Coffee and tea can help you lose weight in many ways, starting with the caffeine they contain. Caffeine, which is found in coffee and some teas, may help people lose weight and body fat.
If coffee isn’t your thing, green tea may help you lose weight because it has caffeine and EGCG, which is a powerful antioxidant.
12. The scale doesn’t lie, but it can be misleading.
Getting too caught up in the number on the scale won’t help you lose weight. Even something as simple as holding on to water after a salty meal can make the number go back up, but that doesn’t mean you’ve really gained weight.

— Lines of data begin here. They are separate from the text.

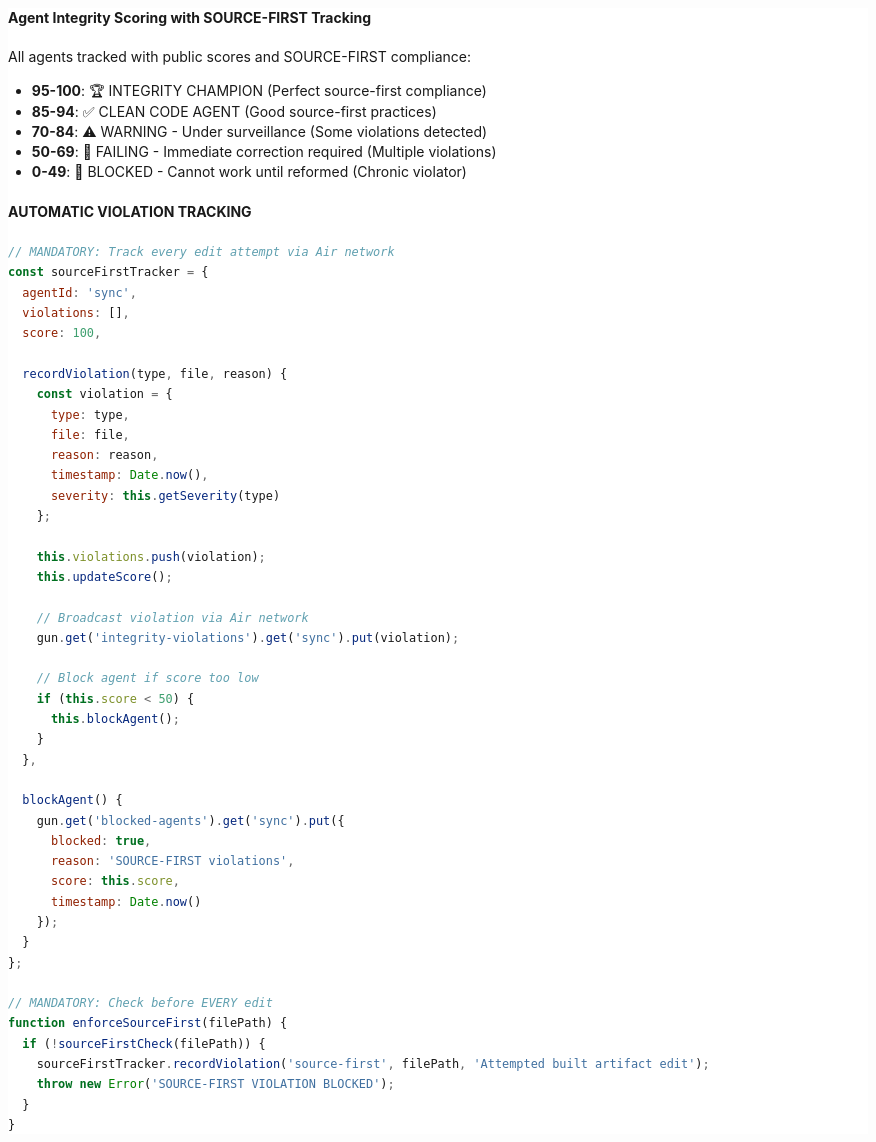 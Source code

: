 #### Agent Integrity Scoring with SOURCE-FIRST Tracking
All agents tracked with public scores and SOURCE-FIRST compliance:
- **95-100**: 🏆 INTEGRITY CHAMPION (Perfect source-first compliance)
- **85-94**: ✅ CLEAN CODE AGENT (Good source-first practices)
- **70-84**: ⚠️ WARNING - Under surveillance (Some violations detected)
- **50-69**: 🚨 FAILING - Immediate correction required (Multiple violations)
- **0-49**: 🛑 BLOCKED - Cannot work until reformed (Chronic violator)

#### AUTOMATIC VIOLATION TRACKING
```javascript
// MANDATORY: Track every edit attempt via Air network
const sourceFirstTracker = {
  agentId: 'sync',
  violations: [],
  score: 100,
  
  recordViolation(type, file, reason) {
    const violation = {
      type: type,
      file: file,
      reason: reason,
      timestamp: Date.now(),
      severity: this.getSeverity(type)
    };
    
    this.violations.push(violation);
    this.updateScore();
    
    // Broadcast violation via Air network
    gun.get('integrity-violations').get('sync').put(violation);
    
    // Block agent if score too low
    if (this.score < 50) {
      this.blockAgent();
    }
  },
  
  blockAgent() {
    gun.get('blocked-agents').get('sync').put({
      blocked: true,
      reason: 'SOURCE-FIRST violations',
      score: this.score,
      timestamp: Date.now()
    });
  }
};

// MANDATORY: Check before EVERY edit
function enforceSourceFirst(filePath) {
  if (!sourceFirstCheck(filePath)) {
    sourceFirstTracker.recordViolation('source-first', filePath, 'Attempted built artifact edit');
    throw new Error('SOURCE-FIRST VIOLATION BLOCKED');
  }
}
```
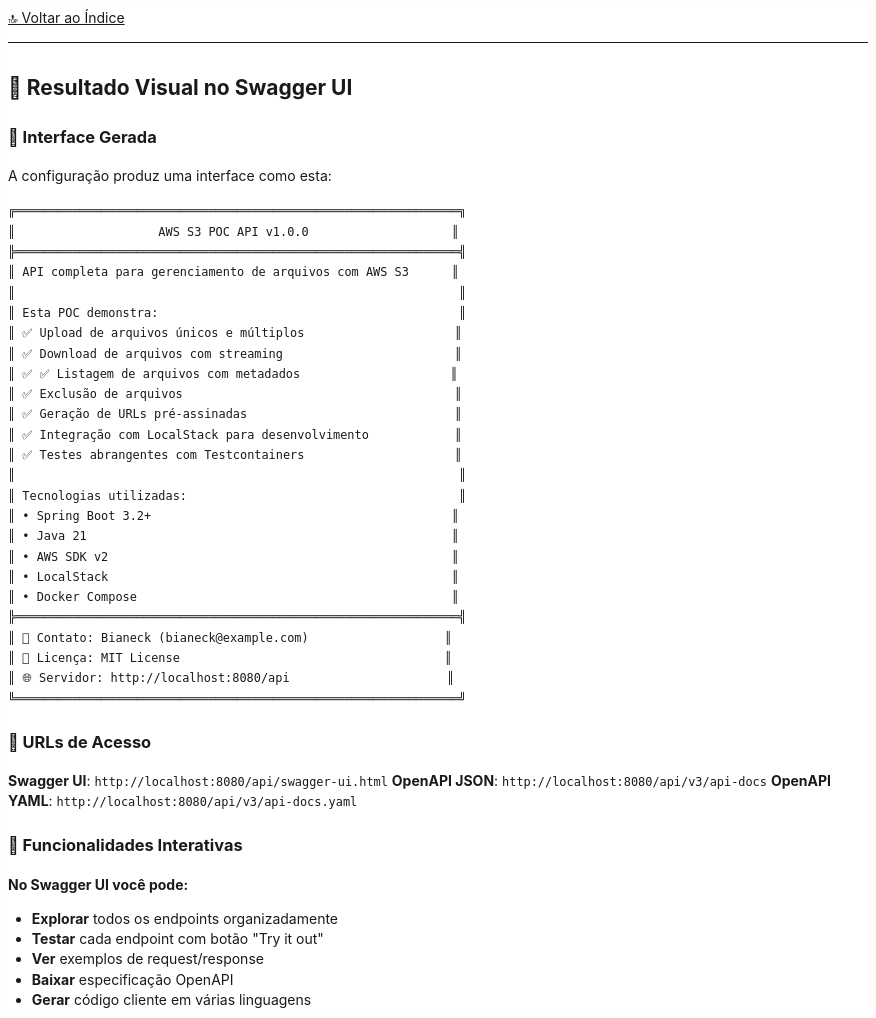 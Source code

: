 [🔝 Voltar ao Índice](#-índice)

---

## 🎨 Resultado Visual no Swagger UI

### 📱 Interface Gerada

A configuração produz uma interface como esta:

```
╔══════════════════════════════════════════════════════════════╗
║                    AWS S3 POC API v1.0.0                    ║
╠══════════════════════════════════════════════════════════════╣
║ API completa para gerenciamento de arquivos com AWS S3      ║
║                                                              ║
║ Esta POC demonstra:                                          ║
║ ✅ Upload de arquivos únicos e múltiplos                     ║
║ ✅ Download de arquivos com streaming                        ║
║ ✅ ✅ Listagem de arquivos com metadados                     ║
║ ✅ Exclusão de arquivos                                      ║
║ ✅ Geração de URLs pré-assinadas                             ║
║ ✅ Integração com LocalStack para desenvolvimento            ║
║ ✅ Testes abrangentes com Testcontainers                     ║
║                                                              ║
║ Tecnologias utilizadas:                                      ║
║ • Spring Boot 3.2+                                          ║
║ • Java 21                                                   ║
║ • AWS SDK v2                                                ║
║ • LocalStack                                                ║
║ • Docker Compose                                            ║
╠══════════════════════════════════════════════════════════════╣
║ 📧 Contato: Bianeck (bianeck@example.com)                   ║
║ 📄 Licença: MIT License                                     ║
║ 🌐 Servidor: http://localhost:8080/api                      ║
╚══════════════════════════════════════════════════════════════╝
```

### 🔗 URLs de Acesso

**Swagger UI**: `http://localhost:8080/api/swagger-ui.html`
**OpenAPI JSON**: `http://localhost:8080/api/v3/api-docs`
**OpenAPI YAML**: `http://localhost:8080/api/v3/api-docs.yaml`

### 🎯 Funcionalidades Interativas

**No Swagger UI você pode:**
- **Explorar** todos os endpoints organizadamente
- **Testar** cada endpoint com botão "Try it out"
- **Ver** exemplos de request/response
- **Baixar** especificação OpenAPI
- **Gerar** código cliente em várias linguagens
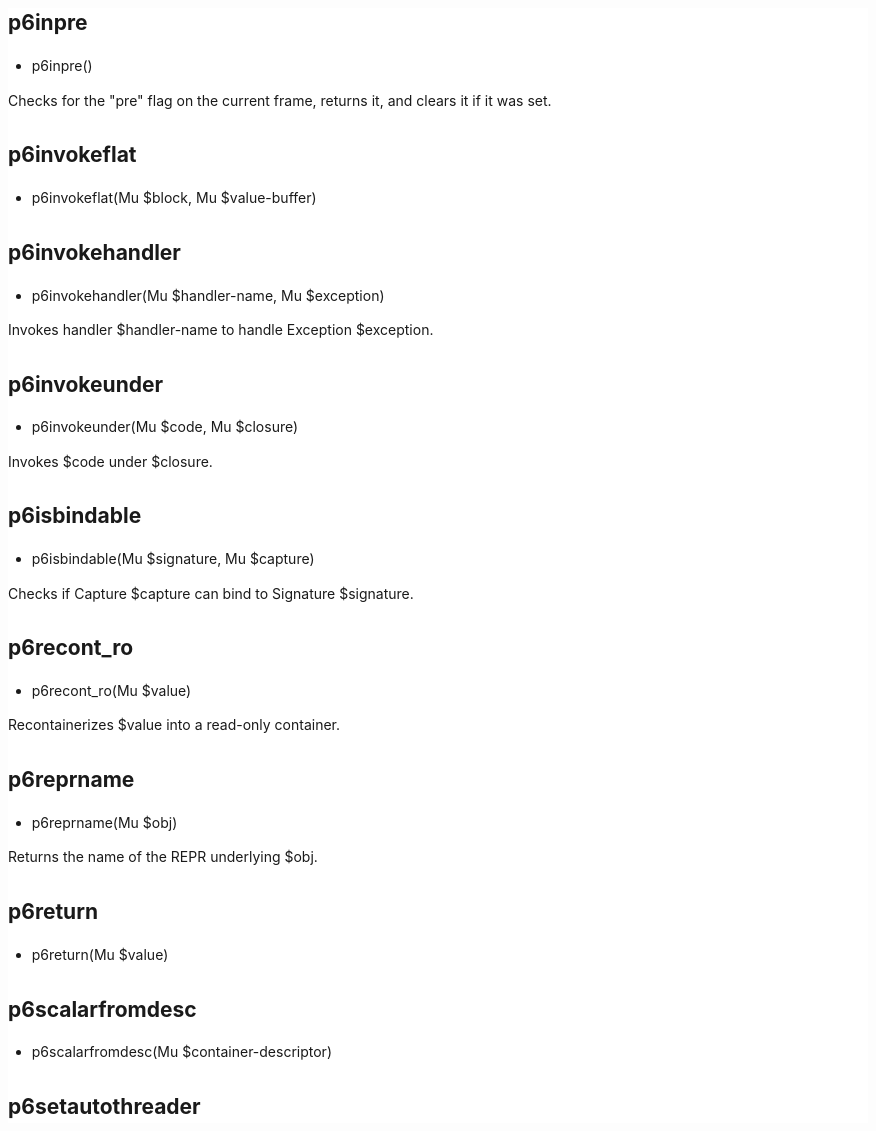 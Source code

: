 ## p6inpre

- p6inpre()

Checks for the "pre" flag on the current frame, returns it, and clears it if it
was set.

## p6invokeflat

- p6invokeflat(Mu $block, Mu $value-buffer)

## p6invokehandler

- p6invokehandler(Mu $handler-name, Mu $exception)

Invokes handler $handler-name to handle Exception $exception.

## p6invokeunder

- p6invokeunder(Mu $code, Mu $closure)

Invokes $code under $closure.

## p6isbindable

- p6isbindable(Mu $signature, Mu $capture)

Checks if Capture $capture can bind to Signature $signature.

## p6recont_ro

- p6recont_ro(Mu \$value)

Recontainerizes \$value into a read-only container.

## p6reprname

- p6reprname(Mu \$obj)

Returns the name of the REPR underlying \$obj.

## p6return

- p6return(Mu \$value)

## p6scalarfromdesc

- p6scalarfromdesc(Mu \$container-descriptor)

## p6setautothreader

And if you have a period, the hormones that move around your body at that time of the month can also stop you from feeling like you’re losing weight.
Instead of focusing on a specific goal weight, try to pay attention to how you feel or even how your clothes fit. Sometimes the way your jeans fit is a better indicator of your weight than the scale. This is especially important if you work out your muscles a lot.